»»
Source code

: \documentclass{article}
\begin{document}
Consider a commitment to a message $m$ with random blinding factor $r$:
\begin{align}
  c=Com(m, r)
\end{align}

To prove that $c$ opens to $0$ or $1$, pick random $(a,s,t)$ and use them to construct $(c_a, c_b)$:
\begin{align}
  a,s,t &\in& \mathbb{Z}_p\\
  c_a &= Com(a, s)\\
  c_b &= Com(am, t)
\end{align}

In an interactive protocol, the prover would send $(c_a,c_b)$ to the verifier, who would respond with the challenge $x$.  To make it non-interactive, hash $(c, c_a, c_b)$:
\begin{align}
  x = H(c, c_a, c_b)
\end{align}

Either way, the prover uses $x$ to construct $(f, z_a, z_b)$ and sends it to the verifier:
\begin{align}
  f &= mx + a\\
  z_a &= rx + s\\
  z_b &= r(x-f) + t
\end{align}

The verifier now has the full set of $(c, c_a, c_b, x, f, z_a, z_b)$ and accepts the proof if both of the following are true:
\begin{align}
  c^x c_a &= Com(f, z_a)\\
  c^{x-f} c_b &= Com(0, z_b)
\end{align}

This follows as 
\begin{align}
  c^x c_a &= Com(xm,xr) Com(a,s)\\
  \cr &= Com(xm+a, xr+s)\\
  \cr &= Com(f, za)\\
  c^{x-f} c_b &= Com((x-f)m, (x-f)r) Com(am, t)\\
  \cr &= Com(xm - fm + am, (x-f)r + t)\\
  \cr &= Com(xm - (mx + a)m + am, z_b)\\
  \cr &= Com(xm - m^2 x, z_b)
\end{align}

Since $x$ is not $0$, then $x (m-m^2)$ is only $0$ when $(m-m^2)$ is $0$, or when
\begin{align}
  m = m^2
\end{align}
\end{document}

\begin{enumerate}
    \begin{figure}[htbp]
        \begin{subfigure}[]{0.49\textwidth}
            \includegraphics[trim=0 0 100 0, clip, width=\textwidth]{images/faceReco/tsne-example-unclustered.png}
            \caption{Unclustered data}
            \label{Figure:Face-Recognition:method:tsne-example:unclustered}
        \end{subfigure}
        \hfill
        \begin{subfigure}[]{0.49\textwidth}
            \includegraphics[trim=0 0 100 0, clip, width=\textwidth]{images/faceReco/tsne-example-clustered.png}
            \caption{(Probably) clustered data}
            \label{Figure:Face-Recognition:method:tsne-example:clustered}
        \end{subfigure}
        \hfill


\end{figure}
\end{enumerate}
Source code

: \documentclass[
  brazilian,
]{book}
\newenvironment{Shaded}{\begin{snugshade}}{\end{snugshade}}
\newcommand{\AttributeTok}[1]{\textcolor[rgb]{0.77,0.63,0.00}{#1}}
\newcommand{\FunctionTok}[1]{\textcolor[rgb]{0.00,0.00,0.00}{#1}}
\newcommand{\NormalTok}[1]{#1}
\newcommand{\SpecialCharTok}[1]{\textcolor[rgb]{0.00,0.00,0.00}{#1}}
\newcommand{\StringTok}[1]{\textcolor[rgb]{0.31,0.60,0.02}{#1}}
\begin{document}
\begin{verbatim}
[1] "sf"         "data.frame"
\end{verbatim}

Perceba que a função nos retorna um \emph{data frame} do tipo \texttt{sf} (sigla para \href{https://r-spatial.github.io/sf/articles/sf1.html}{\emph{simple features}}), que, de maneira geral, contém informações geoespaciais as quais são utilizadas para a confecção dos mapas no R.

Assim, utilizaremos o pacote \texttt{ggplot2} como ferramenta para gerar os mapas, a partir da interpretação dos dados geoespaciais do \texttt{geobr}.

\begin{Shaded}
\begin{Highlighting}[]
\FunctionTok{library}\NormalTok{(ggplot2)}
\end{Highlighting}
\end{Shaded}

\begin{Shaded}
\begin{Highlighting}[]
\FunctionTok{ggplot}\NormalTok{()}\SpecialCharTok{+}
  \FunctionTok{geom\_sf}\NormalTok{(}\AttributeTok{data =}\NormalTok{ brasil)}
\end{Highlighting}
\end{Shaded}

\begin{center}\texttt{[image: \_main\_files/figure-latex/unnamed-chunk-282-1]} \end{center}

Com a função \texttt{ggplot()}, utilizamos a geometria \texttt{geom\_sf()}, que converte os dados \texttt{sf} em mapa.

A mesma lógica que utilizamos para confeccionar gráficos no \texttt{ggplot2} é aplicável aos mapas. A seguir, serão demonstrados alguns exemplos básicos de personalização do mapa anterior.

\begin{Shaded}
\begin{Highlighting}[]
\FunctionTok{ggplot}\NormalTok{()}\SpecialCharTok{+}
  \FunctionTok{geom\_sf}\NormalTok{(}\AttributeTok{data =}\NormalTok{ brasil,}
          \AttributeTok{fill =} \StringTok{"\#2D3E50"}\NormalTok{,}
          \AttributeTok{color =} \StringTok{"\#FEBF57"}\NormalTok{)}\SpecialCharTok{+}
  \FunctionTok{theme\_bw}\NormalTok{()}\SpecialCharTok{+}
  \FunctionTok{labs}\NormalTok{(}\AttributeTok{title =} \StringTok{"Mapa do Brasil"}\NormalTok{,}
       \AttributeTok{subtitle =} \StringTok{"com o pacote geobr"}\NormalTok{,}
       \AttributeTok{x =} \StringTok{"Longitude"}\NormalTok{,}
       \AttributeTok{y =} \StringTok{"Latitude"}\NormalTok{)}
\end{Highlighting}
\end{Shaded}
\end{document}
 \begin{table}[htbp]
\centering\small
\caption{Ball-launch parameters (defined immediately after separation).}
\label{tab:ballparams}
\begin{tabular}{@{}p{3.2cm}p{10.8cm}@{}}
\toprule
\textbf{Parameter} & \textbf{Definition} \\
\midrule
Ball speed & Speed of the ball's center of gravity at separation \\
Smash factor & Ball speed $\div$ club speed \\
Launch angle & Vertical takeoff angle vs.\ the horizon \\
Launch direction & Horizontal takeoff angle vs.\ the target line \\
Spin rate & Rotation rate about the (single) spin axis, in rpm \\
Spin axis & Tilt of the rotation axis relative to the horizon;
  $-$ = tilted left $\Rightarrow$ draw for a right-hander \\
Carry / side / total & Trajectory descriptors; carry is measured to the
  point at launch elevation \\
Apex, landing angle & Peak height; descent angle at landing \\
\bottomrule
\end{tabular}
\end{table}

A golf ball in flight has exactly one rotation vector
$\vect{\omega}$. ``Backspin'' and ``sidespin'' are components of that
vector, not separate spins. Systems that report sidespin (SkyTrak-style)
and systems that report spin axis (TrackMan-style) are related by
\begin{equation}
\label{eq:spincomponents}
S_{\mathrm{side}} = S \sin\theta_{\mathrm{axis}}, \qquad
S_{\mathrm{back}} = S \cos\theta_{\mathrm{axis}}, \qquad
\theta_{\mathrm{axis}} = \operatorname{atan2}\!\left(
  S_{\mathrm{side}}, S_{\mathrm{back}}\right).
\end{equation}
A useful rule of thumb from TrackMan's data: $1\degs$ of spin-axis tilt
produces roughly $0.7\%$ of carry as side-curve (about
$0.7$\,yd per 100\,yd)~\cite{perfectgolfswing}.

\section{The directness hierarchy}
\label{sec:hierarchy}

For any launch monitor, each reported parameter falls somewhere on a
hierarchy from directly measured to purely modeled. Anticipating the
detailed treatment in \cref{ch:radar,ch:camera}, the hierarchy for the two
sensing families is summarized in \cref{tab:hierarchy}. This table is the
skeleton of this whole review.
««
• Instructions for the task: The entries above must be output exactly, with every line preserved.

• Task solution:
Source code

: \documentclass{article}
\begin{document}
Consider a commitment to a message $m$ with random blinding factor $r$:
\begin{align}
  c=Com(m, r)
\end{align}

To prove that $c$ opens to $0$ or $1$, pick random $(a,s,t)$ and use them to construct $(c_a, c_b)$:
\begin{align}
  a,s,t &\in& \mathbb{Z}_p\\
  c_a &= Com(a, s)\\
  c_b &= Com(am, t)
\end{align}

In an interactive protocol, the prover would send $(c_a,c_b)$ to the verifier, who would respond with the challenge $x$.  To make it non-interactive, hash $(c, c_a, c_b)$:
\begin{align}
  x = H(c, c_a, c_b)
\end{align}

Either way, the prover uses $x$ to construct $(f, z_a, z_b)$ and sends it to the verifier:
\begin{align}
  f &= mx + a\\
  z_a &= rx + s\\
  z_b &= r(x-f) + t
\end{align}

The verifier now has the full set of $(c, c_a, c_b, x, f, z_a, z_b)$ and accepts the proof if both of the following are true:
\begin{align}
  c^x c_a &= Com(f, z_a)\\
  c^{x-f} c_b &= Com(0, z_b)
\end{align}

This follows as 
\begin{align}
  c^x c_a &= Com(xm,xr) Com(a,s)\\
  \cr &= Com(xm+a, xr+s)\\
  \cr &= Com(f, za)\\
  c^{x-f} c_b &= Com((x-f)m, (x-f)r) Com(am, t)\\
  \cr &= Com(xm - fm + am, (x-f)r + t)\\
  \cr &= Com(xm - (mx + a)m + am, z_b)\\
  \cr &= Com(xm - m^2 x, z_b)
\end{align}

Since $x$ is not $0$, then $x (m-m^2)$ is only $0$ when $(m-m^2)$ is $0$, or when
\begin{align}
  m = m^2
\end{align}
\end{document}

\begin{enumerate}
    \begin{figure}[htbp]
        \begin{subfigure}[]{0.49\textwidth}
            \includegraphics[trim=0 0 100 0, clip, width=\textwidth]{images/faceReco/tsne-example-unclustered.png}
            \caption{Unclustered data}
            \label{Figure:Face-Recognition:method:tsne-example:unclustered}
        \end{subfigure}
        \hfill
        \begin{subfigure}[]{0.49\textwidth}
            \includegraphics[trim=0 0 100 0, clip, width=\textwidth]{images/faceReco/tsne-example-clustered.png}
            \caption{(Probably) clustered data}
            \label{Figure:Face-Recognition:method:tsne-example:clustered}
        \end{subfigure}
        \hfill


\end{figure}
\end{enumerate}
Source code

: \documentclass[
  brazilian,
]{book}
\newenvironment{Shaded}{\begin{snugshade}}{\end{snugshade}}
\newcommand{\AttributeTok}[1]{\textcolor[rgb]{0.77,0.63,0.00}{#1}}
\newcommand{\FunctionTok}[1]{\textcolor[rgb]{0.00,0.00,0.00}{#1}}
\newcommand{\NormalTok}[1]{#1}
\newcommand{\SpecialCharTok}[1]{\textcolor[rgb]{0.00,0.00,0.00}{#1}}
\newcommand{\StringTok}[1]{\textcolor[rgb]{0.31,0.60,0.02}{#1}}
\begin{document}
\begin{verbatim}
[1] "sf"         "data.frame"
\end{verbatim}

Perceba que a função nos retorna um \emph{data frame} do tipo \texttt{sf} (sigla para \href{https://r-spatial.github.io/sf/articles/sf1.html}{\emph{simple features}}), que, de maneira geral, contém informações geoespaciais as quais são utilizadas para a confecção dos mapas no R.

Assim, utilizaremos o pacote \texttt{ggplot2} como ferramenta para gerar os mapas, a partir da interpretação dos dados geoespaciais do \texttt{geobr}.

\begin{Shaded}
\begin{Highlighting}[]
\FunctionTok{library}\NormalTok{(ggplot2)}
\end{Highlighting}
\end{Shaded}

\begin{Shaded}
\begin{Highlighting}[]
\FunctionTok{ggplot}\NormalTok{()}\SpecialCharTok{+}
  \FunctionTok{geom\_sf}\NormalTok{(}\AttributeTok{data =}\NormalTok{ brasil)}
\end{Highlighting}
\end{Shaded}

\begin{center}\texttt{[image: \_main\_files/figure-latex/unnamed-chunk-282-1]} \end{center}

Com a função \texttt{ggplot()}, utilizamos a geometria \texttt{geom\_sf()}, que converte os dados \texttt{sf} em mapa.

A mesma lógica que utilizamos para confeccionar gráficos no \texttt{ggplot2} é aplicável aos mapas. A seguir, serão demonstrados alguns exemplos básicos de personalização do mapa anterior.

\begin{Shaded}
\begin{Highlighting}[]
\FunctionTok{ggplot}\NormalTok{()}\SpecialCharTok{+}
  \FunctionTok{geom\_sf}\NormalTok{(}\AttributeTok{data =}\NormalTok{ brasil,}
          \AttributeTok{fill =} \StringTok{"\#2D3E50"}\NormalTok{,}
          \AttributeTok{color =} \StringTok{"\#FEBF57"}\NormalTok{)}\SpecialCharTok{+}
  \FunctionTok{theme\_bw}\NormalTok{()}\SpecialCharTok{+}
  \FunctionTok{labs}\NormalTok{(}\AttributeTok{title =} \StringTok{"Mapa do Brasil"}\NormalTok{,}
       \AttributeTok{subtitle =} \StringTok{"com o pacote geobr"}\NormalTok{,}
       \AttributeTok{x =} \StringTok{"Longitude"}\NormalTok{,}
       \AttributeTok{y =} \StringTok{"Latitude"}\NormalTok{)}
\end{Highlighting}
\end{Shaded}
\end{document}
 \begin{table}[htbp]
\centering\small
\caption{Ball-launch parameters (defined immediately after separation).}
\label{tab:ballparams}
\begin{tabular}{@{}p{3.2cm}p{10.8cm}@{}}
\toprule
\textbf{Parameter} & \textbf{Definition} \\
\midrule
Ball speed & Speed of the ball's center of gravity at separation \\
Smash factor & Ball speed $\div$ club speed \\
Launch angle & Vertical takeoff angle vs.\ the horizon \\
Launch direction & Horizontal takeoff angle vs.\ the target line \\
Spin rate & Rotation rate about the (single) spin axis, in rpm \\
Spin axis & Tilt of the rotation axis relative to the horizon;
  $-$ = tilted left $\Rightarrow$ draw for a right-hander \\
Carry / side / total & Trajectory descriptors; carry is measured to the
  point at launch elevation \\
Apex, landing angle & Peak height; descent angle at landing \\
\bottomrule
\end{tabular}
\end{table}

A golf ball in flight has exactly one rotation vector
$\vect{\omega}$. ``Backspin'' and ``sidespin'' are components of that
vector, not separate spins. Systems that report sidespin (SkyTrak-style)
and systems that report spin axis (TrackMan-style) are related by
\begin{equation}
\label{eq:spincomponents}
S_{\mathrm{side}} = S \sin\theta_{\mathrm{axis}}, \qquad
S_{\mathrm{back}} = S \cos\theta_{\mathrm{axis}}, \qquad
\theta_{\mathrm{axis}} = \operatorname{atan2}\!\left(
  S_{\mathrm{side}}, S_{\mathrm{back}}\right).
\end{equation}
A useful rule of thumb from TrackMan's data: $1\degs$ of spin-axis tilt
produces roughly $0.7\%$ of carry as side-curve (about
$0.7$\,yd per 100\,yd)~\cite{perfectgolfswing}.

\section{The directness hierarchy}
\label{sec:hierarchy}

For any launch monitor, each reported parameter falls somewhere on a
hierarchy from directly measured to purely modeled. Anticipating the
detailed treatment in \cref{ch:radar,ch:camera}, the hierarchy for the two
sensing families is summarized in \cref{tab:hierarchy}. This table is the
skeleton of this whole review.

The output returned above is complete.